Nineteen Eighty-Four is NOW

c) Copyright Norman Ershler 1996 - 2002

The tone of the 20th century was set long before the first day of its first year. The 19th century had begun with a new and profoundly different presence on the world stage. Born at the close of the 18th century, the United States, with its huge expanse, vast resources and independent spirit, would lead the western world into the intense industrialization of the 19th century. Thus, the 20th century dawned on a world which had become both master and slave of the great mechanized society. And no part of 20th century society would seize the power created by this massive industrialization more than its politicians and, in their service, its warriors.

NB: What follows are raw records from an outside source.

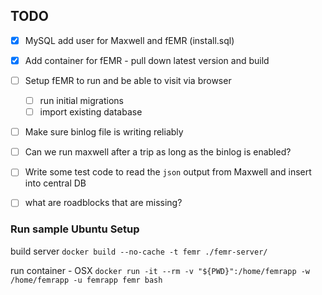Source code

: ## TODO

- [x] MySQL add user for Maxwell and fEMR (install.sql)
- [x] Add container for fEMR - pull down latest version and build
- [ ] Setup fEMR to run and be able to visit via browser 
    - [ ] run initial migrations
    - [ ] import existing database
- [ ] Make sure binlog file is writing reliably
- [ ] Can we run maxwell after a trip as long as the binlog is enabled?
- [ ] Write some test code to read the `json` output from Maxwell and insert into central DB
- [ ] what are roadblocks that are missing?


### Run sample Ubuntu Setup

build server
`docker build --no-cache -t femr ./femr-server/`

run container - OSX
`docker run -it --rm -v "${PWD}":/home/femrapp -w /home/femrapp -u femrapp femr bash`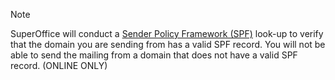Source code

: <!-- markdownlint-disable-file MD041 -->
> [!NOTE]
> SuperOffice will conduct a [Sender Policy Framework (SPF)][1] look-up to verify that the domain you are sending from has a valid SPF record. You will not be able to send the mailing from a domain that does not have a valid SPF record. (ONLINE ONLY)

<!-- Referenced links -->
[1]: ../../../../../email/mailgun/spf/index.md
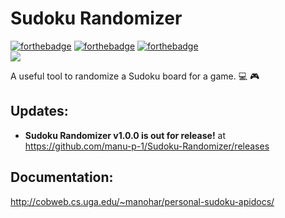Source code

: # Sudoku Randomizer

[![forthebadge](https://forthebadge.com/images/badges/made-with-java.svg)](https://oracle.com/java)
[![forthebadge](https://forthebadge.com/images/badges/built-with-swag.svg)](https://gph.is/1UFc4RM)
[![forthebadge](https://forthebadge.com/images/badges/powered-by-electricity.svg)](https://www.georgiapower.com/)  
![](https://img.shields.io/badge/Java%20Version-%3E%3D%201.8.0%20-orange.svg?style=for-the-badge)

A useful tool to randomize a Sudoku board for a game. :computer: :video_game:

## Updates:
- **Sudoku Randomizer v1.0.0 is out for release!** at https://github.com/manu-p-1/Sudoku-Randomizer/releases

## Documentation:
http://cobweb.cs.uga.edu/~manohar/personal-sudoku-apidocs/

Terror, in both war and peace, had been with mankind since the first man realized that a stick or a stone could get you your way not only with a woolly bison, but with your fellow cave dwellers as well. But, prior to the 20th century, wars were fought by armies which met on a field of battle far separated from civilian life. During the 20th century, however, from the Somme to Guernica to Coventry to Dresden to Hiroshima, mass terror against civilians during wartime had become an instrumentality of national will. (Even during the relatively peaceful last half of the 20th century, the threat of mass terror, that is, psychological terror - the mad policy of Mutually Assured Destruction - was employed by the American and Soviet superpowers.) And politicians and government leaders, who had so willingly employed these new and profoundly inhuman tools of war soon realized the effectiveness of terror as an instrument of domestic social policy, also.

Within the 20th century, the campaigns of terror and murder by the Russian Czar and the Soviet and Nazis governments against their own citizens and, to the same end, the apartheid and terror practiced against African-Americans through the late 1970s, the capitalist led and government condoned, if not controlled, violence brought to bear against labor organizers and the McCarthite campaign of the United States government against the American people are examples of the use of such terror.

Such domestic terror has the effect of fragmenting the society and alienating individuals from each other and from the group as well, the end result being an atmosphere of fear and conformity; i.e., 1984.

Orwell's writings and, in fact, his life itself, were concerned with the process and mechanism, and, more importantly, with the consequences of this alienation. This itself is not wholly different from other writers. What separates Orwell and his writings from the others, however, is his view of the connection between the form of social interaction and the individual's psychological/emotional, and ultimately his spiritual well being.

 

The Man

 

George Orwell was the pen name of an Englishman named Eric Arthur Blair. At the time of his birth in India in 1903, Orwell's father served as a civil servant in that part of the then vast English empire. Shortly after he was born, Orwell's mother brought he and his sister to England, where he grew up and went to school. He died of a neglected lung ailment in 1950, having lived only forty-seven years, during which he wrote nine books and a large number of essays.

 

The Philosophy

 

Although he saw himself as merely a writer, at best, a political writer, George Orwell was, in the end, far more. Culminating in his last two novels, Animal Farm and finally Nineteen Eighty-Four, Orwell's entire body of work portrays a complete philosophy, encompassing the political, social and, on an even deeper level, the psychological interplay between the individual and the group. (The idea of the group, as opposed to the larger and more generic "society", is compelling in Orwell's work, because of its more pervasive and immediate importance to the individual's well being.) While on a less fundamental level, Orwell's writing may be seen as merely concerned with the struggle between the individual and the group, Orwell's deeper view is a more integrated one.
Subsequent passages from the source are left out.